**Problem requirements**
Write each line below back out exactly, omitting its pictures.

**Recorded data**
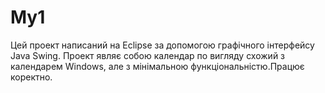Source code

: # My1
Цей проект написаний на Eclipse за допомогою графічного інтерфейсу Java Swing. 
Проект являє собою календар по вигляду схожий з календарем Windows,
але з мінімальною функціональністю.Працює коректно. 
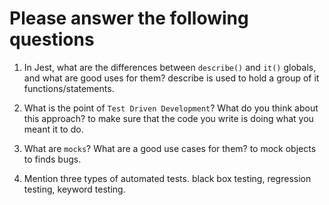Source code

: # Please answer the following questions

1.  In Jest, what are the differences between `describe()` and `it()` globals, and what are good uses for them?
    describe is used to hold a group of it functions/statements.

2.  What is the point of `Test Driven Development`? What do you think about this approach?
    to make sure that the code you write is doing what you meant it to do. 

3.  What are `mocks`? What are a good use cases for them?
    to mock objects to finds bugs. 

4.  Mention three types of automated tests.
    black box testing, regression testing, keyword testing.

**Written response**
Source code

: # My1
Цей проект написаний на Eclipse за допомогою графічного інтерфейсу Java Swing. 
Проект являє собою календар по вигляду схожий з календарем Windows,
але з мінімальною функціональністю.Працює коректно. 
Source code

: # Please answer the following questions

1.  In Jest, what are the differences between `describe()` and `it()` globals, and what are good uses for them?
    describe is used to hold a group of it functions/statements.

2.  What is the point of `Test Driven Development`? What do you think about this approach?
    to make sure that the code you write is doing what you meant it to do. 

3.  What are `mocks`? What are a good use cases for them?
    to mock objects to finds bugs. 

4.  Mention three types of automated tests.
    black box testing, regression testing, keyword testing.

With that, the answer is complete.